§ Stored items
/---

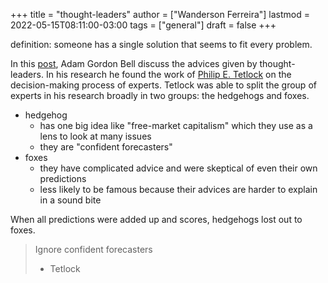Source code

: +++
title = "thought-leaders"
author = ["Wanderson Ferreira"]
lastmod = 2022-05-15T08:11:00-03:00
tags = ["general"]
draft = false
+++

definition: someone has a single solution that seems to fit every problem.

In this [post](https://earthly.dev/blog/thought-leaders/), Adam Gordon Bell discuss the advices given by thought-leaders. In
his research he found the work of [Philip E. Tetlock](https://scholar.google.com/citations?user=CJjf6H0AAAAJ&hl=en) on the decision-making
process of experts. Tetlock was able to split the group of experts in his
research broadly in two groups: the hedgehogs and foxes.

-   hedgehog
    -   has one big idea like "free-market capitalism" which they use as a lens to look at many issues
    -   they are "confident forecasters"
-   foxes
    -   they have complicated advice and were skeptical of even their own predictions
    -   less likely to be famous because their advices are harder to explain in a sound bite

When all predictions were added up and scores, hedgehogs lost out to foxes.

> Ignore confident forecasters
>
> -   Tetlock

\---

§ TASK DIRECTIONS
Your answer must be the lines from the one containing "In this [post](https://earthly.dev/blog/thought-leaders/), Adam" through the last line of the entries, copied exactly, with no other lines.

§ EXERCISE SOLUTION
In this [post](https://earthly.dev/blog/thought-leaders/), Adam Gordon Bell discuss the advices given by thought-leaders. In
his research he found the work of [Philip E. Tetlock](https://scholar.google.com/citations?user=CJjf6H0AAAAJ&hl=en) on the decision-making
process of experts. Tetlock was able to split the group of experts in his
research broadly in two groups: the hedgehogs and foxes.

-   hedgehog
    -   has one big idea like "free-market capitalism" which they use as a lens to look at many issues
    -   they are "confident forecasters"
-   foxes
    -   they have complicated advice and were skeptical of even their own predictions
    -   less likely to be famous because their advices are harder to explain in a sound bite

When all predictions were added up and scores, hedgehogs lost out to foxes.

> Ignore confident forecasters
>
> -   Tetlock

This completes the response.